When you write out the records, keep every line exactly as it is.

[DATA FOR ANALYSIS Boundary: Start]

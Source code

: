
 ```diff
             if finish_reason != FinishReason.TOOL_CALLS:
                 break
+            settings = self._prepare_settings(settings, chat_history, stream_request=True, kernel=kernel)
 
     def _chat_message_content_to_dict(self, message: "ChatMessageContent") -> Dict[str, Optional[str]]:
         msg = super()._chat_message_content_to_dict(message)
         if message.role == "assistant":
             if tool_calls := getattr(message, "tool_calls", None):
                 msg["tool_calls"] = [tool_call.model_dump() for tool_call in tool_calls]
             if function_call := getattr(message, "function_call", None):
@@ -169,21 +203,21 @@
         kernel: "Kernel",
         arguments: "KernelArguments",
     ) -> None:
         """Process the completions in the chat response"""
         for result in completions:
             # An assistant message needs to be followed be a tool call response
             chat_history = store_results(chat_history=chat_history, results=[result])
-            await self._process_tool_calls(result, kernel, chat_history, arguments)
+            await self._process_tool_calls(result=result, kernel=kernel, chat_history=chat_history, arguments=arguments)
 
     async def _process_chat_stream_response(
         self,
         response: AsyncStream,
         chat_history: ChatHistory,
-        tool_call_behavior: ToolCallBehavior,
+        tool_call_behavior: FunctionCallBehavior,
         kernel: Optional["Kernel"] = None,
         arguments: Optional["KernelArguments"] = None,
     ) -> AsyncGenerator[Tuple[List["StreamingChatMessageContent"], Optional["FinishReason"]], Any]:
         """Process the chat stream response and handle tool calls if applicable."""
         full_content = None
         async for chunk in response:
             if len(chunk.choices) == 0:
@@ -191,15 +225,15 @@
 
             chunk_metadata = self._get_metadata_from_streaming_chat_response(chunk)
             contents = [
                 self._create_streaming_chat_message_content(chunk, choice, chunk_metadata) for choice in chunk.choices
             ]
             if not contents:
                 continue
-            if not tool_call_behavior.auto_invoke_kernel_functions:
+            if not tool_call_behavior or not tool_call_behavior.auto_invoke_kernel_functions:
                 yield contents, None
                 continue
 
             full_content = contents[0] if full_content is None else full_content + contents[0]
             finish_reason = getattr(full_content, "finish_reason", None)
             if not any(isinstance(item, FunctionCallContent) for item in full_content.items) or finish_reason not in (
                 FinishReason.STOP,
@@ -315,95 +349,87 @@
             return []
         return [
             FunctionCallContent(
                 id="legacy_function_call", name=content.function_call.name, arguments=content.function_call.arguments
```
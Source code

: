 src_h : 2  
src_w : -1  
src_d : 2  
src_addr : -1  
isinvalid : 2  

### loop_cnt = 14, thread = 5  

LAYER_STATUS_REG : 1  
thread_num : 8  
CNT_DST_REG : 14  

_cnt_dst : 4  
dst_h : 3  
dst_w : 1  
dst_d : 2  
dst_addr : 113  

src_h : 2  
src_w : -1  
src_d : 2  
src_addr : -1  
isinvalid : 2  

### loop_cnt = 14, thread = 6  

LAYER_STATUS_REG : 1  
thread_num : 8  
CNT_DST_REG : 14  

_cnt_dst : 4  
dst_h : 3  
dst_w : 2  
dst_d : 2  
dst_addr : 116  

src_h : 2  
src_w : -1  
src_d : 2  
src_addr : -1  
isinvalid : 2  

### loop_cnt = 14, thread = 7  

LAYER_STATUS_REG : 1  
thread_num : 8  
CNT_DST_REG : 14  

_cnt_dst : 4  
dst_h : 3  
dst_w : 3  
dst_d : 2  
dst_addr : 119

[DATA FOR ANALYSIS Boundary: End]

EXPECTED ANSWER –
Source code

:
 ```diff
             if finish_reason != FinishReason.TOOL_CALLS:
                 break
+            settings = self._prepare_settings(settings, chat_history, stream_request=True, kernel=kernel)
 
     def _chat_message_content_to_dict(self, message: "ChatMessageContent") -> Dict[str, Optional[str]]:
         msg = super()._chat_message_content_to_dict(message)
         if message.role == "assistant":
             if tool_calls := getattr(message, "tool_calls", None):
                 msg["tool_calls"] = [tool_call.model_dump() for tool_call in tool_calls]
             if function_call := getattr(message, "function_call", None):
@@ -169,21 +203,21 @@
         kernel: "Kernel",
         arguments: "KernelArguments",
     ) -> None:
         """Process the completions in the chat response"""
         for result in completions:
             # An assistant message needs to be followed be a tool call response
             chat_history = store_results(chat_history=chat_history, results=[result])
-            await self._process_tool_calls(result, kernel, chat_history, arguments)
+            await self._process_tool_calls(result=result, kernel=kernel, chat_history=chat_history, arguments=arguments)
 
     async def _process_chat_stream_response(
         self,
         response: AsyncStream,
         chat_history: ChatHistory,
-        tool_call_behavior: ToolCallBehavior,
+        tool_call_behavior: FunctionCallBehavior,
         kernel: Optional["Kernel"] = None,
         arguments: Optional["KernelArguments"] = None,
     ) -> AsyncGenerator[Tuple[List["StreamingChatMessageContent"], Optional["FinishReason"]], Any]:
         """Process the chat stream response and handle tool calls if applicable."""
         full_content = None
         async for chunk in response:
             if len(chunk.choices) == 0:
@@ -191,15 +225,15 @@
 
             chunk_metadata = self._get_metadata_from_streaming_chat_response(chunk)
             contents = [
                 self._create_streaming_chat_message_content(chunk, choice, chunk_metadata) for choice in chunk.choices
             ]
             if not contents:
                 continue
-            if not tool_call_behavior.auto_invoke_kernel_functions:
+            if not tool_call_behavior or not tool_call_behavior.auto_invoke_kernel_functions:
                 yield contents, None
                 continue
 
             full_content = contents[0] if full_content is None else full_content + contents[0]
             finish_reason = getattr(full_content, "finish_reason", None)
             if not any(isinstance(item, FunctionCallContent) for item in full_content.items) or finish_reason not in (
                 FinishReason.STOP,
@@ -315,95 +349,87 @@
             return []
         return [
             FunctionCallContent(
                 id="legacy_function_call", name=content.function_call.name, arguments=content.function_call.arguments
```
Source code

: src_h : 2  
src_w : -1  
src_d : 2  
src_addr : -1  
isinvalid : 2  

### loop_cnt = 14, thread = 5  

LAYER_STATUS_REG : 1  
thread_num : 8  
CNT_DST_REG : 14  

_cnt_dst : 4  
dst_h : 3  
dst_w : 1  
dst_d : 2  
dst_addr : 113  

src_h : 2  
src_w : -1  
src_d : 2  
src_addr : -1  
isinvalid : 2  

### loop_cnt = 14, thread = 6  

LAYER_STATUS_REG : 1  
thread_num : 8  
CNT_DST_REG : 14  

_cnt_dst : 4  
dst_h : 3  
dst_w : 2  
dst_d : 2  
dst_addr : 116  

src_h : 2  
src_w : -1  
src_d : 2  
src_addr : -1  
isinvalid : 2  

### loop_cnt = 14, thread = 7  

LAYER_STATUS_REG : 1  
thread_num : 8  
CNT_DST_REG : 14  

_cnt_dst : 4  
dst_h : 3  
dst_w : 3  
dst_d : 2  
dst_addr : 119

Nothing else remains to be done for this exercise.